─── DATASET CONTENT ───

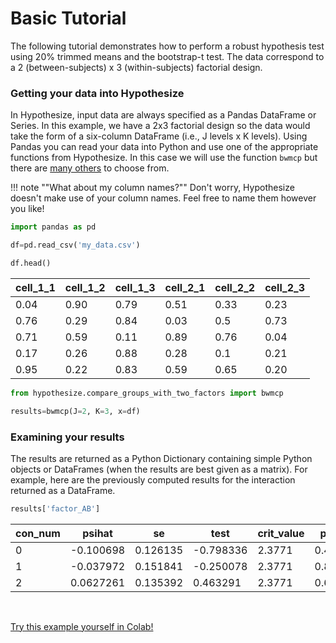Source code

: # Basic Tutorial

The following tutorial demonstrates how to perform a 
robust hypothesis test using 20% trimmed means and 
the bootstrap-t test. The data correspond to a 
2 (between-subjects) x 3 (within-subjects) factorial design. 

### Getting your data into Hypothesize

In Hypothesize, input data are always specified as a Pandas DataFrame or Series. 
In this example, we have a 2x3 factorial design so the data would take the form of 
a six-column DataFrame (i.e., J levels x K levels). Using Pandas you can read your data into Python and 
use one of the appropriate functions from Hypothesize. In this case we will use the function `bwmcp`
but there are [many others](function_guide.md) to choose from.

!!! note ""What about my column names?""
    Don't worry, Hypothesize doesn't make use of your column names. 
    Feel free to name them however you like!


```python
import pandas as pd

df=pd.read_csv('my_data.csv')

df.head() 
```

| cell_1_1   |   cell_1_2 |   cell_1_3 |   cell_2_1 |   cell_2_2 |   cell_2_3 |
|------------|------------|------------|------------|------------|------------|
|  0.04      |   0.90     |   0.79     |  0.51      |   0.33     |  0.23      |
|  0.76      |   0.29     |   0.84     |  0.03      |   0.5      |  0.73      |
|  0.71      |   0.59     |   0.11     |  0.89      |   0.76     |  0.04      |
|  0.17      |   0.26     |   0.88     |  0.28      |   0.1      |  0.21      |
|  0.95      |   0.22     |   0.83     |  0.59      |   0.65     |  0.20      |
    
```python
from hypothesize.compare_groups_with_two_factors import bwmcp

results=bwmcp(J=2, K=3, x=df)
```

### Examining your results

The results are returned as a Python Dictionary containing simple Python objects
 or DataFrames (when the results are best given as a matrix). For example, here are the 
 previously computed results for the interaction returned as a DataFrame.

```python
results['factor_AB']
```
    
|   con_num |     psihat |       se |      test |   crit_value |   p_value |
|---------- |----------- |--------- |---------- |------------- |---------- |
|         0 | -0.100698  | 0.126135 | -0.798336 |       2.3771 |  0.410684 |
|         1 | -0.037972  | 0.151841 | -0.250078 |       2.3771 |  0.804674 |
|         2 |  0.0627261 | 0.135392 |  0.463291 |       2.3771 |  0.659432 |

<br>

<a href="https://colab.research.google.com/github/Alcampopiano/hypothesize/blob/master/examples/hypothesize_notebook_for_colab.ipynb" 
target="_blank" class="button">Try this example yourself in Colab!</a>
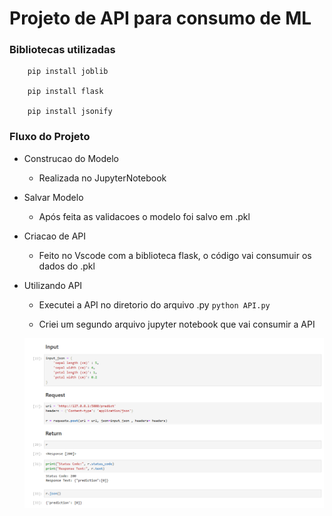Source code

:# Projeto de API para consumo de ML


### Bibliotecas utilizadas

```
    pip install joblib

    pip install flask

    pip install jsonify
```
 
### Fluxo do Projeto

- Construcao do Modelo 
    - Realizada no JupyterNotebook

- Salvar Modelo
    - Após feita as validacoes o modelo foi salvo em .pkl

- Criacao de API
    - Feito no Vscode com a biblioteca flask, o código vai consumuir os dados do .pkl

- Utilizando API
    - Executei a API no diretorio do arquivo .py `python API.py`
    

    - Criei um segundo arquivo jupyter notebook que vai consumir a API

    ![alt text](images/api_resultado.png)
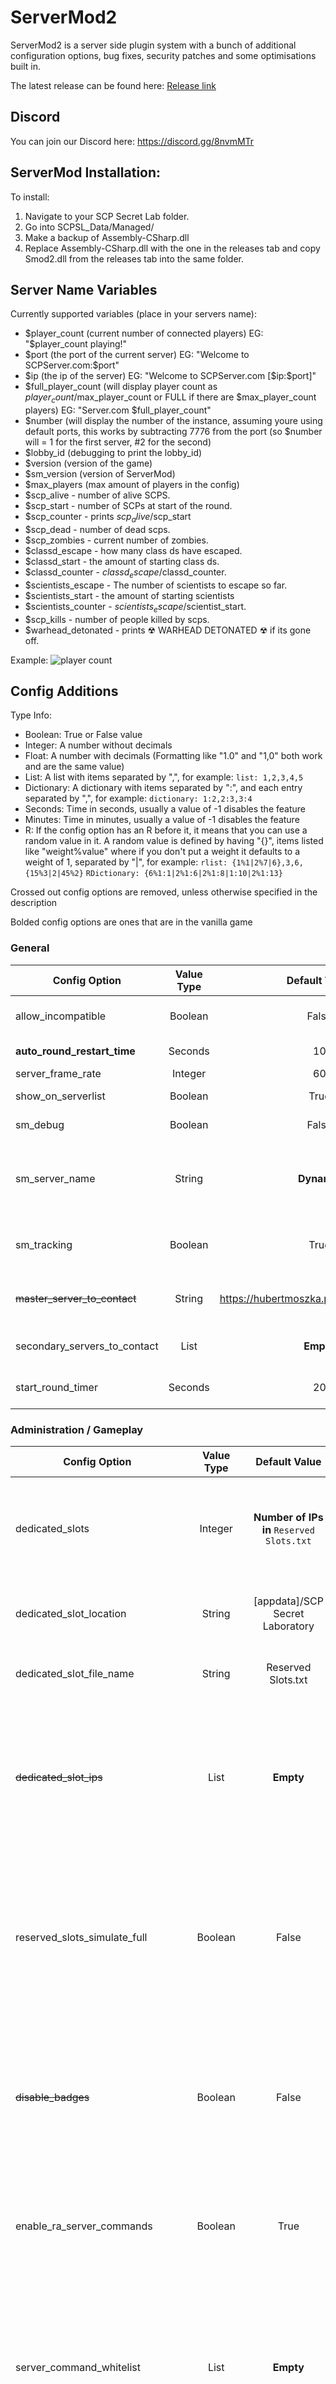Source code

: # ServerMod2
ServerMod2 is a server side plugin system with a bunch of additional configuration options, bug fixes, security patches and some optimisations built in.

The latest release can be found here: [Release link](https://github.com/Grover-c13/Smod2/releases/latest)

## Discord
You can join our Discord here: https://discord.gg/8nvmMTr

## ServerMod Installation:
To install:
1. Navigate to your SCP Secret Lab folder.
2. Go into SCPSL_Data/Managed/
3. Make a backup of Assembly-CSharp.dll
4. Replace Assembly-CSharp.dll with the one in the releases tab and copy Smod2.dll from the releases tab into the same folder.

## Server Name Variables
Currently supported variables (place in your servers name):
- $player_count (current number of connected players) EG: "$player_count playing!"
- $port (the port of the current server) EG: "Welcome to SCPServer.com:$port"
- $ip (the ip of the server) EG: "Welcome to SCPServer.com [$ip:$port]"
- $full_player_count (will display player count as $player_count/$max_player_count or FULL if there are $max_player_count players) EG: "Server.com $full_player_count"
- $number (will display the number of the instance, assuming youre using default ports, this works by subtracting 7776 from the port (so $number will = 1 for the first server, #2 for the second)
- $lobby_id (debugging to print the lobby_id)
- $version (version of the game)
- $sm_version (version of ServerMod)
- $max_players (max amount of players in the config)
- $scp_alive - number of alive SCPS.
- $scp_start - number of SCPs at start of the round.
- $scp_counter - prints $scp_alive/$scp_start
- $scp_dead - number of dead scps.
- $scp_zombies - current number of zombies.
- $classd_escape - how many class ds have escaped.
- $classd_start - the amount of starting class ds.
- $classd_counter - $classd_escape/$classd_counter.
- $scientists_escape - The number of scientists to escape so far.
- $scientists_start - the amount of starting scientists
- $scientists_counter - $scientists_escape/$scientist_start.
- $scp_kills - number of people killed by scps.
- $warhead_detonated - prints ☢ WARHEAD DETONATED ☢ if its gone off.

Example:
![player count](https://user-images.githubusercontent.com/1520101/36029888-04689b5c-0de0-11e8-81cd-b1d458caf7e9.png)

## Config Additions
Type Info:
- Boolean: True or False value
- Integer: A number without decimals
- Float: A number with decimals (Formatting like "1.0" and "1,0" both work and are the same value)
- List: A list with items separated by ",", for example: `list: 1,2,3,4,5`
- Dictionary: A dictionary with items separated by ":", and each entry separated by ",", for example: `dictionary: 1:2,2:3,3:4`
- Seconds: Time in seconds, usually a value of -1 disables the feature
- Minutes: Time in minutes, usually a value of -1 disables the feature
- R: If the config option has an R before it, it means that you can use a random value in it. A random value is defined by having "{}", items listed like "weight%value" where if you don't put a weight it defaults to a weight of 1, separated by "|", for example: `rlist: {1%1|2%7|6},3,6,{15%3|2|45%2}` `RDictionary: {6%1:1|2%1:6|2%1:8|1:10|2%1:13}`

Crossed out config options are removed, unless otherwise specified in the description

Bolded config options are ones that are in the vanilla game

### General
Config Option | Value Type | Default Value | Description
--- | :---: | :---: | ---
allow_incompatible | Boolean | False | Allow the server to run an incompatible version of ServerMod
**auto_round_restart_time** | Seconds | 10 | The time before the next round starts when a round ends
server_frame_rate | Integer | 60 | The framerate that a server runs at
show_on_serverlist | Boolean | True | If your server is verified, this shows it on the server list
sm_debug | Boolean | False | Print more verbose debug messages for debugging
sm_server_name | String | **Dynamic** | server name in a separate option, defaults to the value of server_name (You'd use this if you don't want variables showing up in your server name when ServerMod isn't working)
sm_tracking | Boolean | True | Appends the ServerMod version to your server name, this is for tracking how many servers are running ServerMod
~~master_server_to_contact~~ | String | https://hubertmoszka.pl/authenticator.php | The master server to push data to, this is used for private server lists **(DEPRICATED, USE "secondary_servers_to_contact")**
secondary_servers_to_contact | List | **Empty** | The master servers to push data to, this is used for private server lists
start_round_timer | Seconds | 20 | The amount of time before the round auto-starts (when queueing for a round)

### Administration / Gameplay
Config Option | Value Type | Default Value | Description
--- | :---: | :---: | ---
dedicated_slots | Integer | **Number of IPs in** `Reserved Slots.txt` | The number of slots above the maximum to reserve for certain players **(REQUIRES RESTART)**
dedicated_slot_location | String | \[appdata\]/SCP Secret Laboratory | The directory that the Reserved Slots file should be
dedicated_slot_file_name | String | Reserved Slots.txt | The file name to use for the Reserved Slots file
~~dedicated_slot_ips~~ | List | **Empty** | A list of the IPs of players to allow into the reserved slots **(Depricated, use "Reserved Slots.txt" instead, scroll down for the usage)**
reserved_slots_simulate_full | Boolean | False | For debugging, this simulates the server being full, so only players with reserved slots can **(Do not enable this if you don't know what you're doing)**
~~disable_badges~~ | Boolean | False | If true, admins will not have the admin badge on your server. **(DEPRICATED, use "hidden" as badge color in remote admin config instead)**
enable_ra_server_commands | Boolean | True | Enables / Disables running console commands through text based Remote Admin
server_command_whitelist | List | **Empty** | A list of SteamID64s for the users allowed to run console commands through text based Remote Admin (Whitelist is used by default even if you don't specify it)
bypass_server_command_whitelist | Boolean | False | Allows anybody with access to text based Remote Admin to run console commands
filler_team_id | Integer | 4 | If the team spawn queue is shorter than the max player count, this team number will be used for the rest of the players when they spawn
item_cleanup | Seconds | -1 | Cleans up items after the specified amount of time
nickname_filter | List | **Empty** | Automatically kicks anyone who's nickname contains anything in this list
remove_item_loot | RList | **Empty** | Removes all instances of the specified item ID from all lockers
replace_item_loot | RDictionary | **Empty** | Replaces all instances of the specified item ID from all lockers with the second specified item ID
add_item_loot | RList | **Empty** | Adds the specified item ID to all lockers' loot
**scp_grenade_multiplier** | Float | 1.0 | The multiplier for the amount of damage grenades do to SCPs
**human_grenade_multiplier** | Float | 0.7 | The multiplier for the amount of damage grenades do to humans
disable_blood_on_screen | Boolean | False | Disable the blood effect on player's screen

#### Reserved Slots
How to use the new Reserved Slots:
In the new "Reserved Slots.txt" file in the SCP AppData location, you put one SteamID or IP per line, and you can end each line with a comment using "//". If you want to use both an IP and SteamID, you put the IP, a semicolon (";"), then the SteamID

Everything following and including the "//" is optional

Example Usage:
```
1.1.1.1 // IP
11111111111111111 // SteamID64 (Automatically fetches IP)
127.0.0.1;22222222222222222 // IP and SteamID64 (Automatically updates IP)
127.0.0.1;22222222222222222
127.0.0.1;11111111111111111
```

Known bugs:

Server might crash when first creating "Reserved Slots.txt", just restart the server if this happens and it shouldn't happen again.

### Player Management
Config Option | Value Type | Default Value | Description
--- | :---: | :---: | ---
afk_kick | Seconds | -1 | Kicks players who haven't moved in a specified amount of time
escapee_restrained_check | Boolean | False | If true, escapees are set to the opposite team if they are cuffed (disarmed), for example, if a Class-D escaped while cuffed, they would become NTF
~~last_movement_timeout~~ | Seconds | 30 | After this amount of time without a player sending any movement, they will be kicked (still sends movement if they're standing still, so this isn't anti-afk)
~~rejected_movement_limit~~ | Integer | -1 | The amount of movements detected by the anti-cheat as invalid before a player is kicked, the detection count increases per invalid movement and decreases per valid movement
~~sm_onplayerjoin_tries_timeout~~ | Integer | 50 | The amount of tries before the OnPlayerJoin event gives up on executing for a player (to prevent it constantly running if a player disconnects before it's run)

### Warhead Options
Config Option | Value Type | Default Value | Description
--- | :---: | :---: | ---
auto_warhead_start | Seconds | -1 | Automatically activated the nuke after the specified amount of time has elapsed (-1 disables this feature)
auto_warhead_start_lock | Boolean | False | Automatically prevents the warhead detonation from being cancelled when it's automatically started

### Decontamination Options
Config Option | Value Type | Default Value | Description
--- | :---: | :---: | ---
**disable_decontamination** | Boolean | False | Enables / Disables Light Containment Zone decontamination
decontamination_time | Minutes | 11.74 | The time before LCZ is locked and decontaminated

### SCP-914 Options
Config Option | Value Type | Default Value | Description
--- | :---: | :---: | ---
SCP914_teleport_players | Boolean | True | Moves players in SCP-914's input area to the output area
SCP914_keep_health | Boolean | True | Keep the same health when a player moves from SCP-914's input area to the output area and the class is changed
SCP914_<rough/coarse/1_to_1/fine/very_fine>_change_class | RDictionary | **Empty** | Changes a player's class from the first specified class to the second specified class when they're teleported to SCP-914's output area
SCP914_in_<rough/coarse/1_to_1/fine/very_fine>_damage | RDictionary | **Empty** | Damages a player by the second specified value when the class matches the first specified value before their class is changed
SCP914_out_<rough/coarse/1_to_1/fine/very_fine>_damage | RDictionary | **Empty** | Damages a player by the second specified value when the class matches the first specified value after their class is changed

### Pocket Dimension Options
Config Option | Value Type | Default Value | Description
--- | :---: | :---: | ---
pd_exit_count | Integer | 2 | The amount of exits to the Pocket Dimension
pd_random_exit_rids | RList | **Empty** | The list of RoomIDs that players will be randomly teleported to after escaping from Pocket Dimension
pd_refresh_exit | Boolean | False | Randomly refresh the exit of Pocket Dimension after it's used
**SCP106_cleanup** | Boolean | False | Stops items and ragdolls from spawning in the pocket dimension

### Class Based
Config Option | Value Type | Default Value | Description
--- | :---: | :---: | ---
no_scp079_first | Boolean | True | Computer (SCP-079) will never be the first scp in a game
173_door_starting_cooldown | Seconds | 25 | The time before SCP-173's door can be opened
maximum_MTF_respawn_amount | Integer | 15 | The maximum amount of MTF that can be respawned in a single respawn wave
SCP049_HP | Integer | 1200 | Sets the starting HP for SCP-049
SCP049-2_HP | Integer | 400 | Sets the starting HP for SCP-049-2
SCP079_HP | Integer | 100 | Sets the starting HP for SCP-079
SCP096_HP | Integer | 2000 | Sets the starting HP for SCP-096
SCP106_HP | Integer | 700 | Sets the starting HP for SCP-106
SCP173_HP | Integer | 3200 | Sets the starting HP for SCP-173
~~SCP457_HP~~ | Integer | 700 | Sets the starting HP for SCP-457
CLASSD_HP | Integer | 100 | Sets the starting HP for Class Ds
SCIENTIST_HP | Integer | 100 | Sets the starting HP for Scientists
CI_HP | Integer | 100 | Sets the starting HP for Chaos Insurgency
NTFG_HP | Integer | 100 | Sets the starting HP for NTF Guards
NTFSCIENTIST_HP | Integer | 120 | Sets the starting HP for NTF Scientists
NTFL_HP | Integer | 120 | Sets the starting HP for NTF Lieutenants
NTFC_HP | Integer | 150 | Sets the starting HP for NTF Commanders
FACILITYGUARD_HP | Integer | 100 | Sets the starting HP for Facility Guards
force_disable_enable | Boolean | False | Overrides game's default class ban value with chosen values **(USE OF THIS IS NOT RECOMMENDED)**
SCP049_DISABLE | Boolean | False | Disables SCP-049
SCP079_DISABLE | Boolean | True | Disables SCP-079
SCP096_DISABLE | Boolean | False | Disables SCP-096
SCP106_DISABLE | Boolean | False | Disables SCP-106
SCP173_DISABLE | Boolean | False | Disables SCP-173
~~SCP457_DISABLE~~ | Boolean | True | Disables SCP-457
SCP049_AMOUNT | Integer | 1 | Max amount of SCP-049 that can be spawned in randomly
SCP079_AMOUNT | Integer | 1 | Max amount of SCP-079 that can be spawned in randomly
SCP096_AMOUNT | Integer | 1 | Max amount of SCP-096 that can be spawned in randomly
SCP106_AMOUNT | Integer | 1 | Max amount of SCP-106 that can be spawned in randomly
SCP173_AMOUNT | Integer | 1 | Max amount of SCP-173 that can be spawned in randomly
~~SCP457_AMOUNT~~ | Integer | 1 | Max amount of SCP-457 that can be spawned in randomly

### Smart Class Picker (All in Vanilla Game)
Config Option | Value Type | Default Value | Description
--- | :---: | :---: | ---
**smart_class_picker** | Boolean | False | Enables/Disables Smart Class Picker
**smart_cp_starting_weight** | Integer | 6 | The weight a class starts out with
**smart_cp_weight_min** | Integer | 1 | The minimum weight a class can have
**smart_cp_weight_max** | Integer | 11 | The maximum weight a class can have
**smart_cp_class_<Class #>_weight_decrease** | Integer | **Dynamic** | The amount a weight goes down when a player plays the specified class, the default value is dynamic based on which team and class the player is
**smart_cp_class_<Class #>_weight_increase** | Integer | **Dynamic** | The amount a weight goes up when the player isn't the specified class, the default value is dynamic based on which team and class the player is
**smart_cp_team_<Team #>_weight_decrease** | Integer | **Dynamic** | The amount the weight for each class on a team goes down when a player plays on the specified team, the default value is dynamic based on which team and class the player is
**smart_cp_team_<Team #>_weight_increase** | Integer | **Dynamic** | The amount the weight for each class on a team goes up when the player isn't on the specified team, the default value is dynamic based on which team and class the player is


#### Default Functionality
- Every class gets +1 weight except for the class the player is chosen to be or the chosen class is NTF or SCP
- If the player is chosen to be NTF, the chosen class gets -4 weight and every other NTF class gets -2 weight
- If the player is chosen to be SCP, the chosen class gets -3 weight and every other SCP class gets -2 weight
- If the player is chosen to be Class D, Class D gets -3 weight
- If the player is chosen to be any other class, the chosen class gets -2 weight

##

Place any suggestions/problems in issues!

Thanks & Enjoy.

───

#### INSTRUCTIONS FOR THE TASK
Nothing but a number is expected: the tally of lines in the records that include the word "debugging".

#### RESPONSE
3